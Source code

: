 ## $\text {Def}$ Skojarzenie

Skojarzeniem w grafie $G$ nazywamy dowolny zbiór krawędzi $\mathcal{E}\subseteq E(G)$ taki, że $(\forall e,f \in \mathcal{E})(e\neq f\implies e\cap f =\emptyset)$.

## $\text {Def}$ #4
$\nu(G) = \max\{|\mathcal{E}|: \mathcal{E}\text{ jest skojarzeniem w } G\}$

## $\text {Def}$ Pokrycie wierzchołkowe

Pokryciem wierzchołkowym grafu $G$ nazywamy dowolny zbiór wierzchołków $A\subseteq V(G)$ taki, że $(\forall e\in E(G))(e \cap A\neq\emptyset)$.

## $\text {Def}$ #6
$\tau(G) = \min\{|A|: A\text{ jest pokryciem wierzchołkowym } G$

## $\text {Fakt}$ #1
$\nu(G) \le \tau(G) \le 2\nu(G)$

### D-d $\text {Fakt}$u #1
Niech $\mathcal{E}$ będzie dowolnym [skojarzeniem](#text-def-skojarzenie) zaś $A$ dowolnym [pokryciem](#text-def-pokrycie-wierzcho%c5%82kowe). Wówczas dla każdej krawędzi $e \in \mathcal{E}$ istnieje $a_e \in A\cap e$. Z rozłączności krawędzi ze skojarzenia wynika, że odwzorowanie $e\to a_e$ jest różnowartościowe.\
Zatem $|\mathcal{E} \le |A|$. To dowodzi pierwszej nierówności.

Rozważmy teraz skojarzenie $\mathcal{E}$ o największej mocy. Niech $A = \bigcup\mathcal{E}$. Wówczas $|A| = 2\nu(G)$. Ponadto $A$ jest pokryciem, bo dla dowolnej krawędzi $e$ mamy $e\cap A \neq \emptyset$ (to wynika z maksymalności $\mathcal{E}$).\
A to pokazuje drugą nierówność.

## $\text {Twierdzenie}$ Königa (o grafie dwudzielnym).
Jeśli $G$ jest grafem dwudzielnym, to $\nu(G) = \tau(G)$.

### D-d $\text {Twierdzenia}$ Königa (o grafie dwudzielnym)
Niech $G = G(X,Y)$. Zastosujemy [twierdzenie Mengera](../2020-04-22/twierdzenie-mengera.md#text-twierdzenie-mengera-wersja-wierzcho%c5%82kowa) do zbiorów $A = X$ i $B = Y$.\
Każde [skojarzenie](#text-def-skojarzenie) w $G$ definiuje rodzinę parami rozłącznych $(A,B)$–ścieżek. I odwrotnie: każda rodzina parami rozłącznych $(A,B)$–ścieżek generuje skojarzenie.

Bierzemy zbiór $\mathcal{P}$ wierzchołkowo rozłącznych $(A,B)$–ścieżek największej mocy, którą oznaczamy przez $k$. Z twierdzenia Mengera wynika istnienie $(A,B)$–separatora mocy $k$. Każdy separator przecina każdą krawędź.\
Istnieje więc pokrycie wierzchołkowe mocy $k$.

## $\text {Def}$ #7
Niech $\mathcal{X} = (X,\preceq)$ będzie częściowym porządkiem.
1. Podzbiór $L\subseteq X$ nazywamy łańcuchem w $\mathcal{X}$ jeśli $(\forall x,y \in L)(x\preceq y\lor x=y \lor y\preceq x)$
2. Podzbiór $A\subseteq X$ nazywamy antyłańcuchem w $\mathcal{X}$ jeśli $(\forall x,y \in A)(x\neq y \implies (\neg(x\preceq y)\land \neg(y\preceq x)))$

⁂

▶ _Instructions to follow_
Set down each entry exactly as it appears above.

▶ _Expected answer_
Source code

: ## $\text {Def}$ Skojarzenie

Skojarzeniem w grafie $G$ nazywamy dowolny zbiór krawędzi $\mathcal{E}\subseteq E(G)$ taki, że $(\forall e,f \in \mathcal{E})(e\neq f\implies e\cap f =\emptyset)$.

## $\text {Def}$ #4
$\nu(G) = \max\{|\mathcal{E}|: \mathcal{E}\text{ jest skojarzeniem w } G\}$

## $\text {Def}$ Pokrycie wierzchołkowe

Pokryciem wierzchołkowym grafu $G$ nazywamy dowolny zbiór wierzchołków $A\subseteq V(G)$ taki, że $(\forall e\in E(G))(e \cap A\neq\emptyset)$.

## $\text {Def}$ #6
$\tau(G) = \min\{|A|: A\text{ jest pokryciem wierzchołkowym } G$

## $\text {Fakt}$ #1
$\nu(G) \le \tau(G) \le 2\nu(G)$

### D-d $\text {Fakt}$u #1
Niech $\mathcal{E}$ będzie dowolnym [skojarzeniem](#text-def-skojarzenie) zaś $A$ dowolnym [pokryciem](#text-def-pokrycie-wierzcho%c5%82kowe). Wówczas dla każdej krawędzi $e \in \mathcal{E}$ istnieje $a_e \in A\cap e$. Z rozłączności krawędzi ze skojarzenia wynika, że odwzorowanie $e\to a_e$ jest różnowartościowe.\
Zatem $|\mathcal{E} \le |A|$. To dowodzi pierwszej nierówności.

Rozważmy teraz skojarzenie $\mathcal{E}$ o największej mocy. Niech $A = \bigcup\mathcal{E}$. Wówczas $|A| = 2\nu(G)$. Ponadto $A$ jest pokryciem, bo dla dowolnej krawędzi $e$ mamy $e\cap A \neq \emptyset$ (to wynika z maksymalności $\mathcal{E}$).\
A to pokazuje drugą nierówność.

## $\text {Twierdzenie}$ Königa (o grafie dwudzielnym).
Jeśli $G$ jest grafem dwudzielnym, to $\nu(G) = \tau(G)$.

### D-d $\text {Twierdzenia}$ Königa (o grafie dwudzielnym)
Niech $G = G(X,Y)$. Zastosujemy [twierdzenie Mengera](../2020-04-22/twierdzenie-mengera.md#text-twierdzenie-mengera-wersja-wierzcho%c5%82kowa) do zbiorów $A = X$ i $B = Y$.\
Każde [skojarzenie](#text-def-skojarzenie) w $G$ definiuje rodzinę parami rozłącznych $(A,B)$–ścieżek. I odwrotnie: każda rodzina parami rozłącznych $(A,B)$–ścieżek generuje skojarzenie.

Bierzemy zbiór $\mathcal{P}$ wierzchołkowo rozłącznych $(A,B)$–ścieżek największej mocy, którą oznaczamy przez $k$. Z twierdzenia Mengera wynika istnienie $(A,B)$–separatora mocy $k$. Każdy separator przecina każdą krawędź.\
Istnieje więc pokrycie wierzchołkowe mocy $k$.

## $\text {Def}$ #7
Niech $\mathcal{X} = (X,\preceq)$ będzie częściowym porządkiem.
1. Podzbiór $L\subseteq X$ nazywamy łańcuchem w $\mathcal{X}$ jeśli $(\forall x,y \in L)(x\preceq y\lor x=y \lor y\preceq x)$
2. Podzbiór $A\subseteq X$ nazywamy antyłańcuchem w $\mathcal{X}$ jeśli $(\forall x,y \in A)(x\neq y \implies (\neg(x\preceq y)\land \neg(y\preceq x)))$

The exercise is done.